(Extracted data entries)
▼

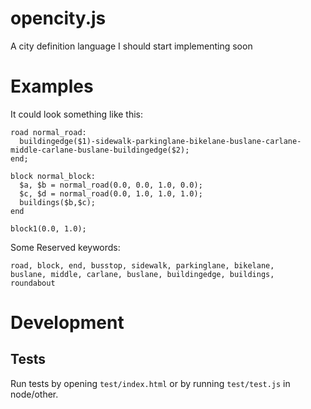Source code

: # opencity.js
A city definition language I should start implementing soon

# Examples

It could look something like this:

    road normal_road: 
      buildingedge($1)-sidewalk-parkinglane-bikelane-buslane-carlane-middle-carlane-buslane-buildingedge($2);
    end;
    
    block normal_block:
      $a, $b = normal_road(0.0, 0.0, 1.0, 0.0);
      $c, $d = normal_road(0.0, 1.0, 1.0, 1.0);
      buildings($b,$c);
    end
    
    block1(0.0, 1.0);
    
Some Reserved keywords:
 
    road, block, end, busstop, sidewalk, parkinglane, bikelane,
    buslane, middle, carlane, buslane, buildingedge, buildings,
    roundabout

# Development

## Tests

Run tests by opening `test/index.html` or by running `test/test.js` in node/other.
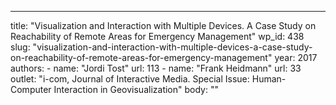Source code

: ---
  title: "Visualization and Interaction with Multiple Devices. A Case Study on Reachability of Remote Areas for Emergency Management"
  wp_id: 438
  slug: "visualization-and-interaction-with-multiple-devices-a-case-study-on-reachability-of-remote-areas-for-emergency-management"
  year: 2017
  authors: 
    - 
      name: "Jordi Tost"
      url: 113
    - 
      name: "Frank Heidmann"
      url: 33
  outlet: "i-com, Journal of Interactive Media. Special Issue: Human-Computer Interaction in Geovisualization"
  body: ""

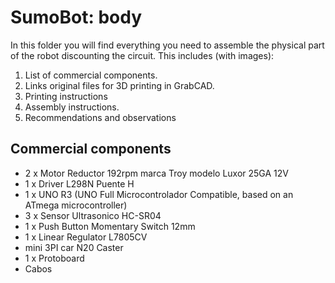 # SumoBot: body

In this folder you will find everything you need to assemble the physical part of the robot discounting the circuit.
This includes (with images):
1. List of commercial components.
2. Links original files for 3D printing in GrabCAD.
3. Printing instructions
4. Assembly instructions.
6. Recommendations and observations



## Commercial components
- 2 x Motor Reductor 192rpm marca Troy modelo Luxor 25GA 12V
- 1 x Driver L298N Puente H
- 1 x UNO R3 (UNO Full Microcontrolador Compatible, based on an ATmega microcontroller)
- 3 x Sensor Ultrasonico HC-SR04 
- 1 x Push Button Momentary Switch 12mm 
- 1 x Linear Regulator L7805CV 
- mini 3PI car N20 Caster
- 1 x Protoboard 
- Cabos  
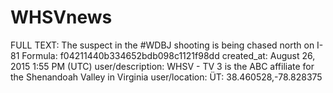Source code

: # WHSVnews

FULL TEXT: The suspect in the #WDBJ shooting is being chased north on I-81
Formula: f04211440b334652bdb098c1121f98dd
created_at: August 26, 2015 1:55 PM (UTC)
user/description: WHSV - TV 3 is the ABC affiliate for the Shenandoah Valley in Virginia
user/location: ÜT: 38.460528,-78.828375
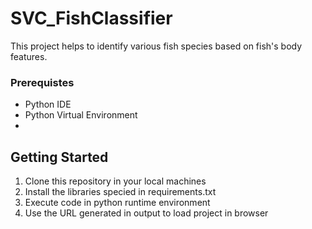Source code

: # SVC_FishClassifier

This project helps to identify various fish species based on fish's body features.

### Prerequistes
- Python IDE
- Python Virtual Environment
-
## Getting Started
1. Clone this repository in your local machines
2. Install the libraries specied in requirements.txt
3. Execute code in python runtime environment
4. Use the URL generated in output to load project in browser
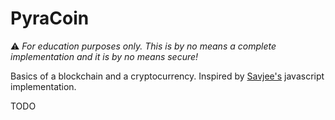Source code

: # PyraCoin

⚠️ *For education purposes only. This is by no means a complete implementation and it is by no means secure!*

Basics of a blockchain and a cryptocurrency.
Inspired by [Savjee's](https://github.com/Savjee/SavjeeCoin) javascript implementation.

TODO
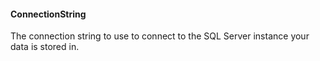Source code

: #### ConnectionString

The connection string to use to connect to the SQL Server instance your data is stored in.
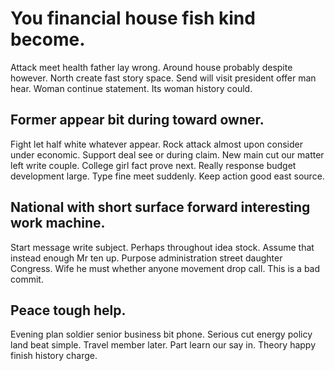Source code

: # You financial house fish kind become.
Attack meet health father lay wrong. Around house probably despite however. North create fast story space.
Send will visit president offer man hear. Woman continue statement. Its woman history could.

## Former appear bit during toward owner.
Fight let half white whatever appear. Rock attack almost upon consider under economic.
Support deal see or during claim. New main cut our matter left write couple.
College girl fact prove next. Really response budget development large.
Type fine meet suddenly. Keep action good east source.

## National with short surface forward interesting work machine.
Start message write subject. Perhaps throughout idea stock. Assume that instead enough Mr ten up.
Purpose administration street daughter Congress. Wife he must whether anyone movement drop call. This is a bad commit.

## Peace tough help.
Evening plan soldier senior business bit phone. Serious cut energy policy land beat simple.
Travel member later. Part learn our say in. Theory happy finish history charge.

▲

#### What you are asked to do:
Nothing but an exact copy of the data, without its images, should make up your answer.

#### Output for this exercise:
Source code

: # opencity.js
A city definition language I should start implementing soon

# Examples

It could look something like this:

    road normal_road: 
      buildingedge($1)-sidewalk-parkinglane-bikelane-buslane-carlane-middle-carlane-buslane-buildingedge($2);
    end;
    
    block normal_block:
      $a, $b = normal_road(0.0, 0.0, 1.0, 0.0);
      $c, $d = normal_road(0.0, 1.0, 1.0, 1.0);
      buildings($b,$c);
    end
    
    block1(0.0, 1.0);
    
Some Reserved keywords:
 
    road, block, end, busstop, sidewalk, parkinglane, bikelane,
    buslane, middle, carlane, buslane, buildingedge, buildings,
    roundabout

# Development

## Tests

Run tests by opening `test/index.html` or by running `test/test.js` in node/other.
Source code

: ---
  title: "Visualization and Interaction with Multiple Devices. A Case Study on Reachability of Remote Areas for Emergency Management"
  wp_id: 438
  slug: "visualization-and-interaction-with-multiple-devices-a-case-study-on-reachability-of-remote-areas-for-emergency-management"
  year: 2017
  authors: 
    - 
      name: "Jordi Tost"
      url: 113
    - 
      name: "Frank Heidmann"
      url: 33
  outlet: "i-com, Journal of Interactive Media. Special Issue: Human-Computer Interaction in Geovisualization"
  body: ""

 # SumoBot: body

In this folder you will find everything you need to assemble the physical part of the robot discounting the circuit.
This includes (with images):
1. List of commercial components.
2. Links original files for 3D printing in GrabCAD.
3. Printing instructions
4. Assembly instructions.
6. Recommendations and observations



## Commercial components
- 2 x Motor Reductor 192rpm marca Troy modelo Luxor 25GA 12V
- 1 x Driver L298N Puente H
- 1 x UNO R3 (UNO Full Microcontrolador Compatible, based on an ATmega microcontroller)
- 3 x Sensor Ultrasonico HC-SR04 
- 1 x Push Button Momentary Switch 12mm 
- 1 x Linear Regulator L7805CV 
- mini 3PI car N20 Caster
- 1 x Protoboard 
- Cabos  
Source code

: # WHSVnews

FULL TEXT: The suspect in the #WDBJ shooting is being chased north on I-81
Formula: f04211440b334652bdb098c1121f98dd
created_at: August 26, 2015 1:55 PM (UTC)
user/description: WHSV - TV 3 is the ABC affiliate for the Shenandoah Valley in Virginia
user/location: ÜT: 38.460528,-78.828375
Source code

: # SVC_FishClassifier

This project helps to identify various fish species based on fish's body features.

### Prerequistes
- Python IDE
- Python Virtual Environment
-
## Getting Started
1. Clone this repository in your local machines
2. Install the libraries specied in requirements.txt
3. Execute code in python runtime environment
4. Use the URL generated in output to load project in browser
Source code

: # PyraCoin

⚠️ *For education purposes only. This is by no means a complete implementation and it is by no means secure!*

Basics of a blockchain and a cryptocurrency.
Inspired by [Savjee's](https://github.com/Savjee/SavjeeCoin) javascript implementation.

TODO
Source code

: #### ConnectionString

The connection string to use to connect to the SQL Server instance your data is stored in.
Source code

: # You financial house fish kind become.
Attack meet health father lay wrong. Around house probably despite however. North create fast story space.
Send will visit president offer man hear. Woman continue statement. Its woman history could.

## Former appear bit during toward owner.
Fight let half white whatever appear. Rock attack almost upon consider under economic.
Support deal see or during claim. New main cut our matter left write couple.
College girl fact prove next. Really response budget development large.
Type fine meet suddenly. Keep action good east source.

## National with short surface forward interesting work machine.
Start message write subject. Perhaps throughout idea stock. Assume that instead enough Mr ten up.
Purpose administration street daughter Congress. Wife he must whether anyone movement drop call. This is a bad commit.

## Peace tough help.
Evening plan soldier senior business bit phone. Serious cut energy policy land beat simple.
Travel member later. Part learn our say in. Theory happy finish history charge.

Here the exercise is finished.